Los ciudadanos que se sienten de izquierdas necesitan unos representantes políticos que también hablen de deberes, de obligaciones y de virtudes cívicas. El contrato de integración que ahora se propone es, ante todo, un aldabonazo a la opinión pública nacional e internacional para demostrar que en nuestro país aún hay iniciativas políticas serias.

Un aldabonazo para mostrar la fragilidad de un estado social que hasta ahora sólo se había planteado como proveedor infinito de derechos donde quienes piden responsabilidad, coherencia moral y justicia social son tachados de reaccionarios, integristas y hasta fascistas.

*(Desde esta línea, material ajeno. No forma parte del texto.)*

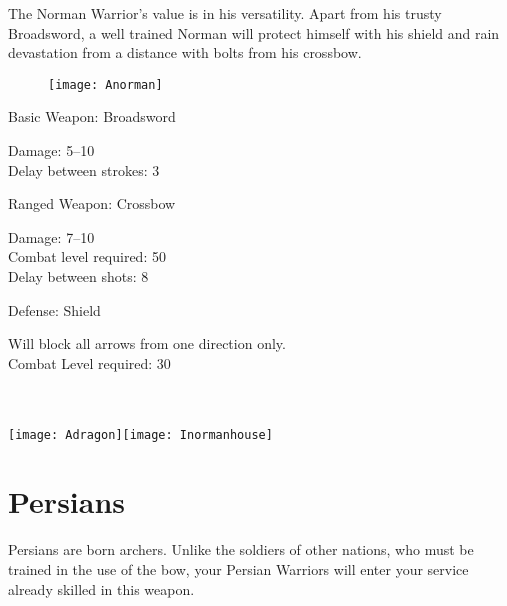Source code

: 
The Norman Warrior’s value is in his versatility. Apart from his trusty Broadsword, a well trained Norman will protect himself with his shield and rain devastation from a distance with bolts from his crossbow.

\begin{wrapfigure}{r}{0.5\textwidth}
	\begin{center}
		\vspace{-20pt}
		\texttt{[image: Anorman]}
	\end{center}
	\vspace{-20pt}
\end{wrapfigure}

Basic Weapon: Broadsword
\begin{adjustwidth}{1cm}{}
	Damage: 5–10 \\
	Delay between strokes: 3
\end{adjustwidth}
Ranged Weapon: Crossbow
\begin{adjustwidth}{1cm}{}
	Damage: 7–10 \\
	Combat level required: 50 \\
	Delay between shots: 8
\end{adjustwidth}
Defense: Shield
\begin{adjustwidth}{1cm}{}
	Will block all arrows from one direction only. \\
	Combat Level required: 30 \\ \\ \\
\end{adjustwidth}

\begin{center}
	\texttt{[image: Adragon]}\hspace{1pt}\texttt{[image: Inormanhouse]}
\end{center}

\clearpage

\section{Persians}


Persians are born archers. Unlike the soldiers of other nations, who must be trained in the use of the bow, your Persian Warriors will enter your service already skilled in this weapon.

En el contexto de una economía global, el contrato de integración podría entenderse como un contrato de integración laboral y económica, es decir, como una herramienta para regular los inmigrantes como mano de obra que necesitan los diferentes sectores de una economía en expansión.

Hasta ahora, las políticas de inmigración eran planteadas en términos estrictamente económicos y el inmigrante era visto como mano de obra, consumidor, contribuyente o simplemente como usuario. El contrato plantea un giro radical en las políticas de inmigración porque ya no las plantea en términos estrictamente económicos sino que las plantea en términos éticos, cívicos y culturales.

Esta propuesta de contrato, además de la obligación de cumplir las leyes o aprender el español, se plantea la necesidad de algo tan revolucionario como respetar las costumbres. Y este es el punto que ha generado más polémica porque en un estado liberal y democrático de derecho, las costumbres no deberían ser exigibles por ley.

Un problema importante en las democracias liberales y no en los sistemas de tradición musulmana; un problema también importante en el igualitarismo liberal y las políticas de integración diferenciada, sobre todo para no confundir los mínimos morales exigibles de una integración liberal con los máximos morales no exigibles de una integración étnica o comunitaria.

Los populares están haciendo un gran esfuerzo de pedagogía política para dejar claro que se refieren a cuestiones básicas de salud pública (higiene), de disciplina escolar (igualdad), o de una ética mínima común como el rechazo de la poligamia, la ablación del clítoris y, en general, todas aquellas costumbres étnicas contrarias a los derechos humanos.

No lo van a tener fácil porque están más pendientes de las encuestas que de las convicciones morales y, sobre todo, porque se sienten acomplejados cuando afrontan las cuestiones culturales. Se hallan tan prisioneros de lo políticamente correcto que les falta valor para reconocerse dignamente conservadores, liberales o democristianos.

Este esfuerzo de pedagogía política sería menor si en lugar de exigir a los inmigrantes que respetaran las costumbres, como aparece en la propuesta de contrato, se les exigiera el compromiso con los valores constitucionales. Es cierto que apelando a las costumbres introducen un factor prudencial importante que permite plantear la integración de una manera diferenciada.

Sin embargo, también introduce un factor de imprecisión y vulnerabilidad en un discurso político que aún no sabemos si es intercultural, multicultural, pluricultural o intracultural. Esperemos que esta iniciativa no caiga en saco roto y empecemos a tomar en serio no sólo el desafío de una economía global sino de una ética global.

Una ética política donde la figura del contrato de integración se puede entender como propuesta de civilización y no de barbarie.